Doeblin coefficients are a classical tool for analyzing the ergodicity and exponential convergence rates of Markov chains. Propelled by recent works on contraction coefficients of strong data processing inequalities, we investigate whether Doeblin coefficients also exhibit some of the notable properties of canonical contraction coefficients. In this paper, we present several new structural and geometric properties of Doeblin coefficients. Specifically, we show that Doeblin coefficients form a multi-way divergence, exhibit tensorization, and possess an extremal trace characterization. We then show that they also have extremal coupling and simultaneously maximal coupling characterizations.
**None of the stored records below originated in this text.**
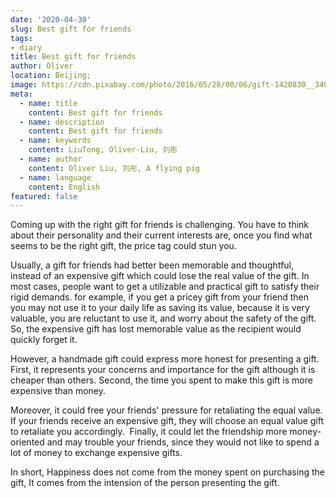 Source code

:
 ```yaml
---
date: '2020-04-30'
slug: Best gift for friends
tags:
- diary
title: Best gift for friends
author: Oliver
location: Beijing;
image: https://cdn.pixabay.com/photo/2016/05/28/00/06/gift-1420830__340.jpg
meta:
  - name: title
    content: Best gift for friends
  - name: description
    content: Best gift for friends
  - name: keywords
    content: LiuTong, Oliver-Liu, 刘彤
  - name: author
    content: Oliver Liu, 刘彤, A flying pig
  - name: language
    content: English
featured: false
---
```


Coming up with the right gift for friends is challenging. 
You have to think about their personality and their current interests are, once you find what seems to be the right gift, 
the price tag could stun you.

Usually, a gift for friends had better been memorable and thoughtful, 
instead of an expensive gift which could lose the real value of the gift. 
In most cases, people want to get a utilizable and practical gift to satisfy their rigid demands. 
for example, if you get a pricey gift from your friend then you may not use it to your daily life as saving its value, 
because it is very valuable, you are reluctant to use it, and worry about the safety of the gift.
 So, the expensive gift has lost memorable value as the recipient would quickly forget it.

However, a handmade gift could express more honest for presenting a gift. 
First, it represents your concerns and importance for the gift although it is cheaper than others. 
Second, the time you spent to make this gift is more expensive than money.

Moreover, it could free your friends' pressure for retaliating the equal value.
 If your friends receive an expensive gift, they will choose an equal value gift to retaliate you accordingly. 
 Finally, it could let the friendship more money-oriented and may trouble your friends, 
 since they would not like to spend a lot of money to exchange expensive gifts.

In short, Happiness does not come from the money spent on purchasing the gift, 
It comes from the intension of the person presenting the gift.
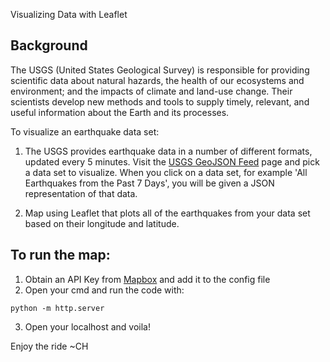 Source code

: Visualizing Data with Leaflet

## Background

The USGS (United States Geological Survey) is responsible for providing scientific data about natural hazards, the health of our ecosystems and environment; and the impacts of climate and land-use change. Their scientists develop new methods and tools to supply timely, relevant, and useful information about the Earth and its processes.

To visualize an earthquake data set: 

1. The USGS provides earthquake data in a number of different formats, updated every 5 minutes. Visit the [USGS GeoJSON Feed](http://earthquake.usgs.gov/earthquakes/feed/v1.0/geojson.php) page and pick a data set to visualize. When you click on a data set, for example 'All Earthquakes from the Past 7 Days', you will be given a JSON representation of that data. 

2. Map using Leaflet that plots all of the earthquakes from your data set based on their longitude and latitude.


## To run the map: 

1. Obtain an API Key from [Mapbox](https://www.mapbox.com/) and add it to the config file 
2. Open your cmd and run the code with: 

```
python -m http.server
```

3. Open your localhost and voila! 



Enjoy the ride
~CH
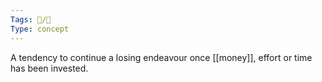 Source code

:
 ```yaml
---
Tags: 📝/🌱
Type: concept
---
```

A tendency to continue a losing endeavour once [[money]], effort or time has been invested.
By leveraging these characterizations, we demonstrate that Doeblin coefficients act as a nice generalization of the well-known total variation (TV) distance to a multi-way divergence, enabling us to measure the "distance" between multiple distributions rather than just two. We then prove that Doeblin coefficients exhibit contraction properties over Bayesian networks similar to other canonical contraction coefficients. We additionally derive some other results and discuss an application of Doeblin coefficients to distribution fusion. Finally, in a complementary vein, we introduce and discuss three new quantities: max-Doeblin coefficient, max-DeGroot distance, and min-DeGroot distance. The max-Doeblin coefficient shares a connection with the concept of maximal leakage in information security; we explore its properties and provide a coupling characterization. On the other hand, the max-DeGroot and min-DeGroot measures extend the concept of DeGroot distance to multiple distributions.

翻译：Doeblin系数是分析马尔可夫链遍历性与指数收敛速率的经典工具。受近期关于强数据处理不等式收缩系数研究的推动，我们探究Doeblin系数是否也具有经典收缩系数的显著性质。本文提出了Doeblin系数的若干新结构与几何特性。具体而言，我们证明Doeblin系数构成一种多路散度，具有张量化性质，并拥有极值迹刻画。随后给出其极值耦合与同时最大耦合刻画。利用这些刻画，我们论证Doeblin系数是经典全变差距离到多路散度的优良推广，从而可度量多个分布间的"距离"而非仅限于两个分布。进一步证明Doeblin系数在贝叶斯网络上具有与其他经典收缩系数类似的收缩性质。此外我们推导了若干其他结果，并讨论Doeblin系数在分布融合中的应用。最后作为补充研究，我们引入并讨论三个新量：最大Doeblin系数、最大DeGroot距离与最小DeGroot距离。最大Doeblin系数与信息安全中的最大泄露概念存在关联，我们探索其性质并给出耦合刻画。而最大及最小DeGroot度量则将DeGroot距离概念扩展至多分布情形。